Some photos from the early spring. . .

Lou on a visit to Whitaker Ponds (not from from our house in NE Portland)

A boy, his sister, a box, and some grapes . . .

My two little volcanoes (Atticus' idea)

Lou getting ready for spring, wearing my gardening boots

Birthday cake for my sweet, sweet spring baby . . .

Birthday girl!

Atticus and Lou having a moment at the Farmer's Market (our first visit this year)

Little boy in a yurt

Little girl in a tree

And a link, to a lovely blog post by another mama.  Happy Spring!

On staying . . . and liking it

Every once in a while, one of these pops up . . . or these . . . or this one (which is probably the most well-known and has always struck me as a bit staged) on the internet and I’m given a reason to reflect on the choice my family has made over the past five years to have a parent (me) stay home with our young kids instead of returning to teaching, my (used-to-be) job.

When I read the articles mentioned above, I can’t help but think of the days that are really tough (like the first article), the days that are a bit boring (addressed by the second), and the perceptions of others that my life is awful/boring/meaningless/miserable/unproductive (#3).  And then I think about a day three years ago when I was getting ready to head back to work part-time (ironically pregnant with my 2nd child) and I had a little whiny moment on facebook about how much I would miss my son and how I wasn’t ready to leave him and I couldn’t imagine not spending all day without him and a childhood friend posted something on my page.  She did so out of kindness, but if I were a different person, I could have been offended.  The article was about a woman who had gone back to work and discovered that her grieving the end of staying-at-home with her kids had as much (or more) to do with the end of a lifestyle that she had really enjoyed as it did with spending time with the children.  When I read it, I felt this little twinge of indignation–“How dare she suggest that I like this because it’s relaxing and enjoyable and fun?  It’s not all about me!”  But then, after thinking about what life was like when I worked (challenging, interesting, exhausting) and how life had changed, I realized that the author was dead on.  It wasn’t all about my son at all, or even about the home full of love and nurturing that I had tried to build around him.  Life may have been better for him in some ways, but it was really, actually pretty damn sweet for me, too.*

So, given the possibility that I’ll return to work this coming fall and choose someone else to “stay” with my kids, I’m thinking/writing about my lifestyle . . . the one I would grieve the loss of, the one that I feel entirely at home in for now, the one that doesn’t feel boring or burdensome or chaotic.  I’ll call this a sort of meditation on living in the moment, on appreciating what I’ve got, while I’ve got it.

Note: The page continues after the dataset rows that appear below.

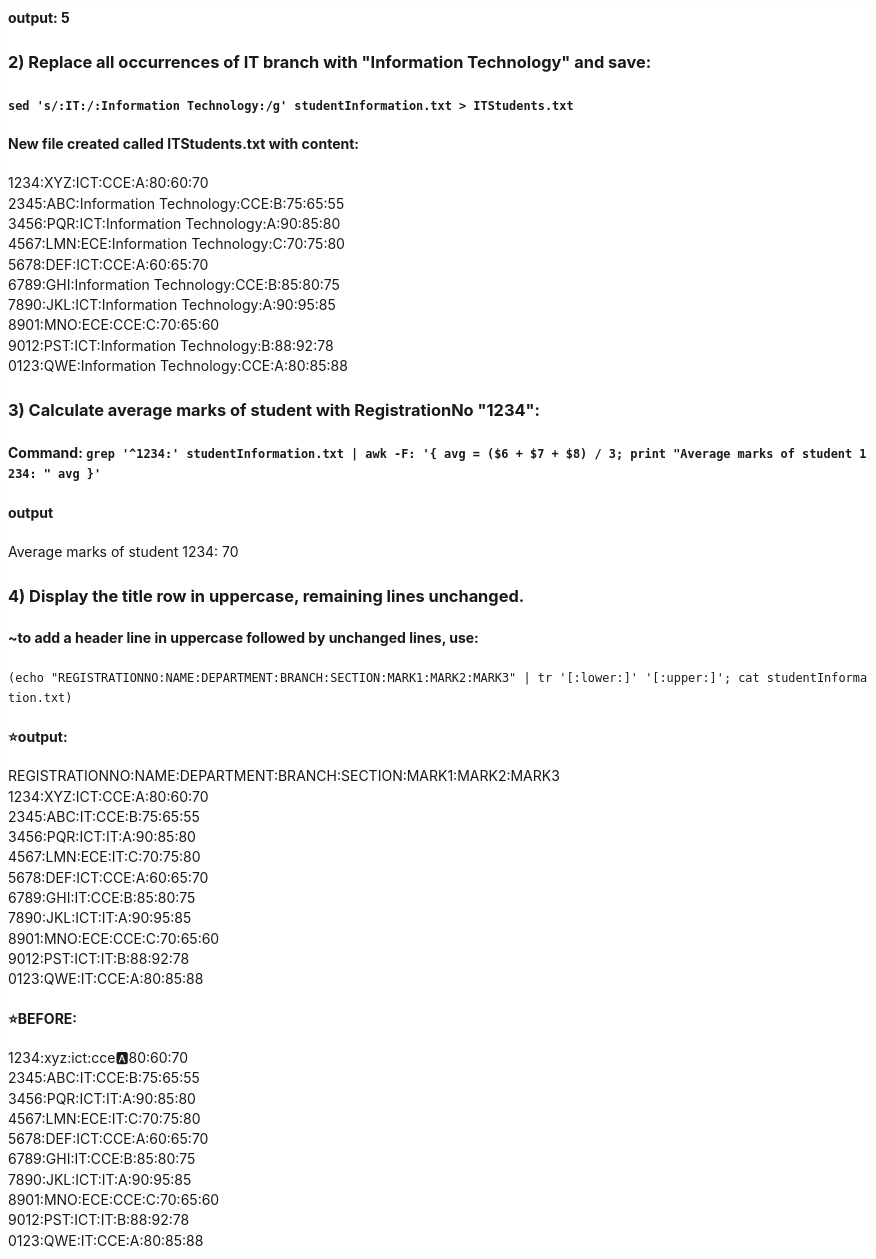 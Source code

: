 #### output: 5


### 2) Replace all occurrences of IT branch with "Information Technology" and save:
#### `sed 's/:IT:/:Information Technology:/g' studentInformation.txt > ITStudents.txt`

#### New file created called ITStudents.txt with content:   
1234:XYZ:ICT:CCE:A:80:60:70  
2345:ABC:Information Technology:CCE:B:75:65:55    
3456:PQR:ICT:Information Technology:A:90:85:80   
4567:LMN:ECE:Information Technology:C:70:75:80    
5678:DEF:ICT:CCE:A:60:65:70    
6789:GHI:Information Technology:CCE:B:85:80:75    
7890:JKL:ICT:Information Technology:A:90:95:85  
8901:MNO:ECE:CCE:C:70:65:60  
9012:PST:ICT:Information Technology:B:88:92:78  
0123:QWE:Information Technology:CCE:A:80:85:88  

### 3) Calculate average marks of student with RegistrationNo "1234":
#### Command: `grep '^1234:' studentInformation.txt | awk -F: '{ avg = ($6 + $7 + $8) / 3; print "Average marks of student 1234: " avg }'`
#### output
Average marks of student 1234: 70

### 4) Display the title row in uppercase, remaining lines unchanged.

#### ~to add a header line in uppercase followed by unchanged lines, use:
 `(echo "REGISTRATIONNO:NAME:DEPARTMENT:BRANCH:SECTION:MARK1:MARK2:MARK3" | tr '[:lower:]' '[:upper:]'; cat studentInformation.txt)`

#### ⭐️output: 
REGISTRATIONNO:NAME:DEPARTMENT:BRANCH:SECTION:MARK1:MARK2:MARK3  
1234:XYZ:ICT:CCE:A:80:60:70  
2345:ABC:IT:CCE:B:75:65:55  
3456:PQR:ICT:IT:A:90:85:80  
4567:LMN:ECE:IT:C:70:75:80  
5678:DEF:ICT:CCE:A:60:65:70  
6789:GHI:IT:CCE:B:85:80:75  
7890:JKL:ICT:IT:A:90:95:85  
8901:MNO:ECE:CCE:C:70:65:60  
9012:PST:ICT:IT:B:88:92:78  
0123:QWE:IT:CCE:A:80:85:88  

#### ⭐️BEFORE: 
1234:xyz:ict:cce:a:80:60:70  
2345:ABC:IT:CCE:B:75:65:55  
3456:PQR:ICT:IT:A:90:85:80  
4567:LMN:ECE:IT:C:70:75:80  
5678:DEF:ICT:CCE:A:60:65:70  
6789:GHI:IT:CCE:B:85:80:75  
7890:JKL:ICT:IT:A:90:95:85  
8901:MNO:ECE:CCE:C:70:65:60  
9012:PST:ICT:IT:B:88:92:78  
0123:QWE:IT:CCE:A:80:85:88  
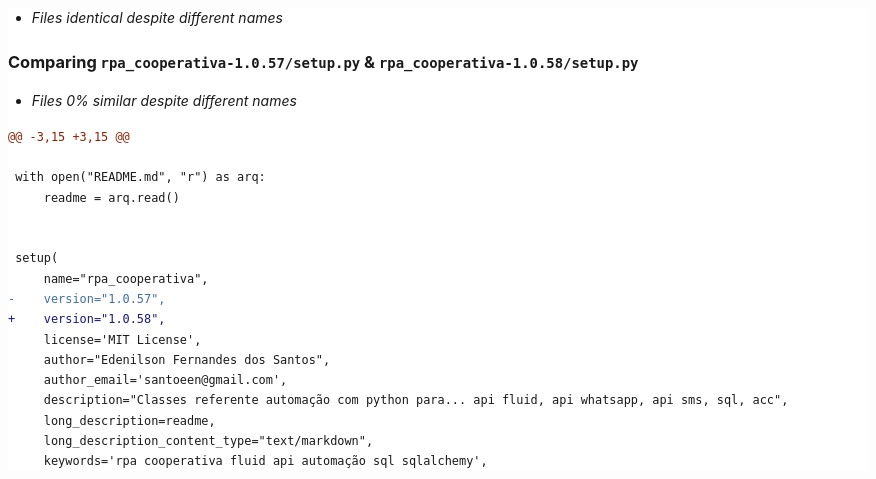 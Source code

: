 * *Files identical despite different names*

### Comparing `rpa_cooperativa-1.0.57/setup.py` & `rpa_cooperativa-1.0.58/setup.py`

 * *Files 0% similar despite different names*

```diff
@@ -3,15 +3,15 @@
 
 with open("README.md", "r") as arq:
     readme = arq.read()
 
 
 setup(
     name="rpa_cooperativa",
-    version="1.0.57",
+    version="1.0.58",
     license='MIT License',
     author="Edenilson Fernandes dos Santos",
     author_email='santoeen@gmail.com',
     description="Classes referente automação com python para... api fluid, api whatsapp, api sms, sql, acc",
     long_description=readme,
     long_description_content_type="text/markdown",
     keywords='rpa cooperativa fluid api automação sql sqlalchemy',
```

I get more sleep as a stay-at-home mom than I would if I was working.  For example, my daughter woke up at 5:55 am this morning.  If I were working, that would be five minutes before I left for work.  As it is, I had a quick chat with her about how it was still nighttime and she needed to go back to sleep.  I fell back to sleep and awoke at 7:30.  My daughter was downstairs with my husband, my son was still sleeping.  I don’t know if little girl ever did go back to sleep, but I have the luxury of a spouse who understands that we both need as much sleep as we can get (and was up anyway!).  I also get in the occasional nap during the day, which is especially helpful when one of us is sick.

Both my husband and I work out more with me at home.  I’m not the kind of bad-ass mom who runs with her kid in a stroller every day, but because my schedule is flexible, I can work out in the morning before my husband leaves, at night when the kids are in bed, or (if I’m feeling extra tough), in the middle of the day with a kid or two in tow.  I also walk the dog (and the kids) every afternoon and often frolic in the park . . . when it’s not raining.  I’m training for my first 1/2 marathon and am probably in the best shape of my life.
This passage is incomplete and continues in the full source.